Like the story about gender. The first woman to win was Nora Heysen, a “pretty blue-eyed” artist, as one reporter put it. Her 1938 portrait of Elink Schuurman, a Dutch diplomat’s wife, resulted in complaints from other artists that the competition had gained an “undesirable social aspect”.
Others were no less encouraging. “Girl painter who won art prize is also good cook,” was the headline in the Australian Women’s Weekly, a theme echoed in the Daily Telegraph, which reported that Heysen was “cutting up carrots in her kitchen to make a stew” after winning the prize. The Adelaide Mail had its own angle: “Can a woman be an artist – and a wife?”
Five years later, William Dobell won with a portrait of fellow artist Joshua Smith. His painting, a striking departure for the Archibald, also exposed an uneasiness among some connoisseurs about modernism. The painting ended up in court, accused of being a caricature. Dobell was involved in lively exchanges with opposing counsel while being questioned about individual parts of the picture: “I might just as well criticise the conduct of your case by the angle of your wig.”
Dargie was not done, by the way. He won again in 1956, his eighth Archibald. But this time, instead of another distinguished white man as his subject, he chose central Australian artist Albert Namatjira, defending his selection like this: “He is a member of a race which is often wrongly regarded by Australians as inferior.” Another painter, Edna Garran-Brown, also entered a Namatjira portrait that year.

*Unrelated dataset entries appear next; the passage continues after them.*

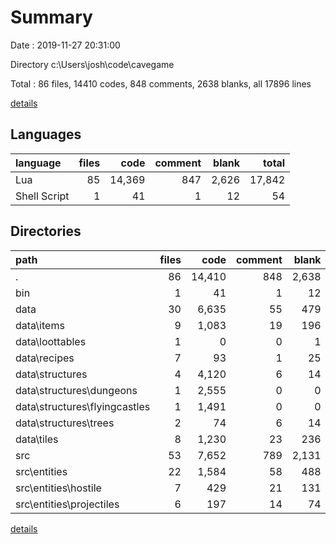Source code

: # Summary

Date : 2019-11-27 20:31:00

Directory c:\Users\josh\code\cavegame

Total : 86 files,  14410 codes, 848 comments, 2638 blanks, all 17896 lines

[details](details.md)

## Languages
| language | files | code | comment | blank | total |
| :--- | ---: | ---: | ---: | ---: | ---: |
| Lua | 85 | 14,369 | 847 | 2,626 | 17,842 |
| Shell Script | 1 | 41 | 1 | 12 | 54 |

## Directories
| path | files | code | comment | blank | total |
| :--- | ---: | ---: | ---: | ---: | ---: |
| . | 86 | 14,410 | 848 | 2,638 | 17,896 |
| bin | 1 | 41 | 1 | 12 | 54 |
| data | 30 | 6,635 | 55 | 479 | 7,169 |
| data\items | 9 | 1,083 | 19 | 196 | 1,298 |
| data\loottables | 1 | 0 | 0 | 1 | 1 |
| data\recipes | 7 | 93 | 1 | 25 | 119 |
| data\structures | 4 | 4,120 | 6 | 14 | 4,140 |
| data\structures\dungeons | 1 | 2,555 | 0 | 0 | 2,555 |
| data\structures\flyingcastles | 1 | 1,491 | 0 | 0 | 1,491 |
| data\structures\trees | 2 | 74 | 6 | 14 | 94 |
| data\tiles | 8 | 1,230 | 23 | 236 | 1,489 |
| src | 53 | 7,652 | 789 | 2,131 | 10,572 |
| src\entities | 22 | 1,584 | 58 | 488 | 2,130 |
| src\entities\hostile | 7 | 429 | 21 | 131 | 581 |
| src\entities\projectiles | 6 | 197 | 14 | 74 | 285 |

[details](details.md)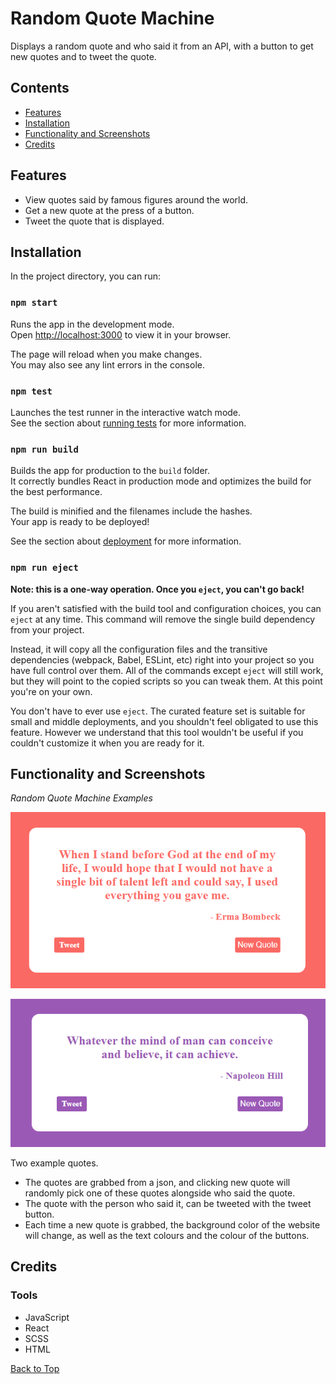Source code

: # Random Quote Machine

Displays a random quote and who said it from an API, with a button to get new quotes and to tweet the quote. 

## Contents

- [Features](#features)
- [Installation](#installation)
- [Functionality and Screenshots](#functionality-and-screenshots)
- [Credits](#credits)

## Features

- View quotes said by famous figures around the world.
- Get a new quote at the press of a button.
- Tweet the quote that is displayed.

## Installation

In the project directory, you can run:

### `npm start`

Runs the app in the development mode.\
Open [http://localhost:3000](http://localhost:3000) to view it in your browser.

The page will reload when you make changes.\
You may also see any lint errors in the console.

### `npm test`

Launches the test runner in the interactive watch mode.\
See the section about [running tests](https://facebook.github.io/create-react-app/docs/running-tests) for more information.

### `npm run build`

Builds the app for production to the `build` folder.\
It correctly bundles React in production mode and optimizes the build for the best performance.

The build is minified and the filenames include the hashes.\
Your app is ready to be deployed!

See the section about [deployment](https://facebook.github.io/create-react-app/docs/deployment) for more information.

### `npm run eject`

**Note: this is a one-way operation. Once you `eject`, you can't go back!**

If you aren't satisfied with the build tool and configuration choices, you can `eject` at any time. This command will remove the single build dependency from your project.

Instead, it will copy all the configuration files and the transitive dependencies (webpack, Babel, ESLint, etc) right into your project so you have full control over them. All of the commands except `eject` will still work, but they will point to the copied scripts so you can tweak them. At this point you're on your own.

You don't have to ever use `eject`. The curated feature set is suitable for small and middle deployments, and you shouldn't feel obligated to use this feature. However we understand that this tool wouldn't be useful if you couldn't customize it when you are ready for it.

## Functionality and Screenshots

*Random Quote Machine Examples*

![quote](./docs/readme/a_quote.png)

![quote2](./docs/readme/a_quote2.png)

Two example quotes.
- The quotes are grabbed from a json, and clicking new quote will randomly pick one of these quotes alongside who said the quote.
- The quote with the person who said it, can be tweeted with the tweet button.
- Each time a new quote is grabbed, the background color of the website will change, as well as the text colours and the colour of the buttons.

## Credits

### Tools

- JavaScript
- React
- SCSS
- HTML

[Back to Top](#contents)
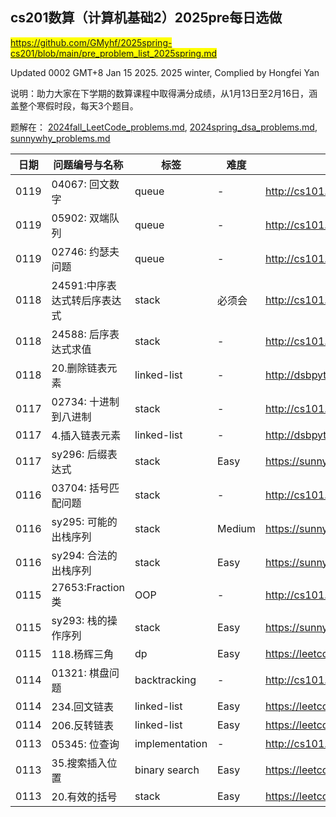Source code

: ## cs201数算（计算机基础2）2025pre每日选做
<mark>https://github.com/GMyhf/2025spring-cs201/blob/main/pre_problem_list_2025spring.md</mark>

Updated 0002 GMT+8 Jan 15 2025.
2025 winter, Complied by Hongfei Yan

说明：助力大家在下学期的数算课程中取得满分成绩，从1月13日至2月16日，涵盖整个寒假时段，每天3个题目。

题解在：
[2024fall_LeetCode_problems.md](https://github.com/GMyhf/2024fall-cs101/blob/main/2024fall_LeetCode_problems.md),
[2024spring_dsa_problems.md](https://github.com/GMyhf/2024spring-cs201/blob/main/2024spring_dsa_problems.md),
[sunnywhy_problems.md](https://github.com/GMyhf/2024spring-cs201/blob/main/sunnywhy_problems.md)

| 日期 | 问题编号与名称  | 标签          | 难度 | 链接                                                 |
| ---- | --------------- | ------------- | ---- | ---------------------------------------------------- |
| 0119 | 04067: 回文数字   | queue  | - | http://cs101.openjudge.cn/practice/04067/       |
| 0119 | 05902: 双端队列   | queue  | - | http://cs101.openjudge.cn/practice/05902/       |
| 0119 | 02746: 约瑟夫问题   | queue  | - | http://cs101.openjudge.cn/practice/02746/       |
| 0118 | 24591:中序表达式转后序表达式   | stack  | 必须会 | http://cs101.openjudge.cn/practice/24591/       |
| 0118 | 24588: 后序表达式求值   | stack  | - | http://cs101.openjudge.cn/practice/24588/       |
| 0118 | 20.删除链表元素   | linked-list  | - | http://dsbpython.openjudge.cn/dspythonbook/P0020/       |
| 0117 | 02734: 十进制到八进制   | stack  | - | http://cs101.openjudge.cn/practice/02734/       |
| 0117 | 4.插入链表元素   | linked-list  | - | http://dsbpython.openjudge.cn/2024allhw/004/       |
| 0117 | sy296: 后缀表达式 | stack    | Easy | https://sunnywhy.com/sfbj/7/1/296       |
| 0116 | 03704: 括号匹配问题   | stack  | - | http://cs101.openjudge.cn/practice/03704       |
| 0116 | sy295: 可能的出栈序列 | stack    | Medium | https://sunnywhy.com/sfbj/7/1/295       |
| 0116 | sy294: 合法的出栈序列 | stack    | Easy | https://sunnywhy.com/sfbj/7/1/294       |
| 0115 | 27653:Fraction类  | OOP        | - | http://cs101.openjudge.cn/25dsapre/27653       |
| 0115 | sy293: 栈的操作序列 | stack    | Easy | https://sunnywhy.com/sfbj/7/1/293       |
| 0115 | 118.杨辉三角    | dp            | Easy | https://leetcode.cn/problems/pascals-triangle/       |
| 0114 | 01321: 棋盘问题 | backtracking  | - | http://cs101.openjudge.cn/25dsapre/01321/       |
| 0114 | 234.回文链表   | linked-list            | Easy | https://leetcode.cn/problems/palindrome-linked-list/       |
| 0114 | 206.反转链表   | linked-list            | Easy | https://leetcode.cn/problems/reverse-linked-list/       |
| 0113 | 05345: 位查询 | implementation | - | http://cs101.openjudge.cn/25dsapre/05345/ |
| 0113 | 35.搜索插入位置 | binary search | Easy | https://leetcode.cn/problems/search-insert-position/ |
| 0113 | 20.有效的括号   | stack         | Easy | https://leetcode.cn/problems/valid-parentheses/      |

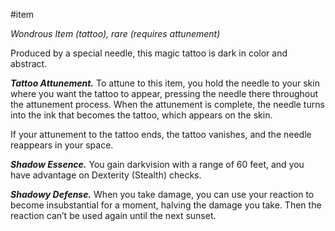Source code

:  #item 

_Wondrous Item (tattoo), rare (requires attunement)_

Produced by a special needle, this magic tattoo is dark in color and abstract.

_**Tattoo Attunement.**_ To attune to this item, you hold the needle to your skin where you want the tattoo to appear, pressing the needle there throughout the attunement process. When the attunement is complete, the needle turns into the ink that becomes the tattoo, which appears on the skin.

If your attunement to the tattoo ends, the tattoo vanishes, and the needle reappears in your space.

_**Shadow Essence.**_ You gain darkvision with a range of 60 feet, and you have advantage on Dexterity (Stealth) checks.

_**Shadowy Defense.**_ When you take damage, you can use your reaction to become insubstantial for a moment, halving the damage you take. Then the reaction can’t be used again until the next sunset.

So yes, times change, if slowly. After Heysen, there have been only nine other women named Archibald winners, five in the past 20 years. Indigenous faces began to appear more regularly too – as subjects – but it took 99 years of competition for an Aboriginal painter to actually win.
Vincent Namatjira, Albert’s great-grandson, had entered a double portrait of the artist with Adam Goodes. His win was popular, but the cynics with megaphones weren’t far away. Andrew Bolt called it “the best propaganda by a black artist pushing race politics” while Tony Thomas was even more inflammatory in Quadrant. For better or worse, both the painting and the reactions tell a story about Australia in 2020.
Various characters ricochet through the years. Olsen has been a protestor, a trustee, a subject, a winner, then a protester again. The latter, in 2017, came after young Mitch Cairns won with a portrait of his partner. Like Vincent Namatjira, Cairns had come close to winning a few years earlier, and his victory felt both destined and deserved. But not to Olsen, who contacted journalists after the announcement, ensuring headlines were dominated not by Cairns’s achievement but by Olsen’s denouncement of his picture.
Sometimes lack of dissent is a story in itself. When Brett Whiteley won in 1976, Self-Portrait in the Studio was seen as a daring extension of the genre. Two years later, then something of a celebrity in his own right, he won with a picture called Art, Life and the Other Thing, simultaneously winning the Sulman and Wynne and appearing as the subject of another Archibald entry.
Whiteley’s heroin addiction, hinted at in 1976, was now centre stage. But this time, there was no controversy. Only admiration. From Italy, Jeffrey Smart looked on with disdain: “This mute conditioned respect is worse than the intolerance which Bill Dobell met with the Joshua Smith. How the pendulum has swung!”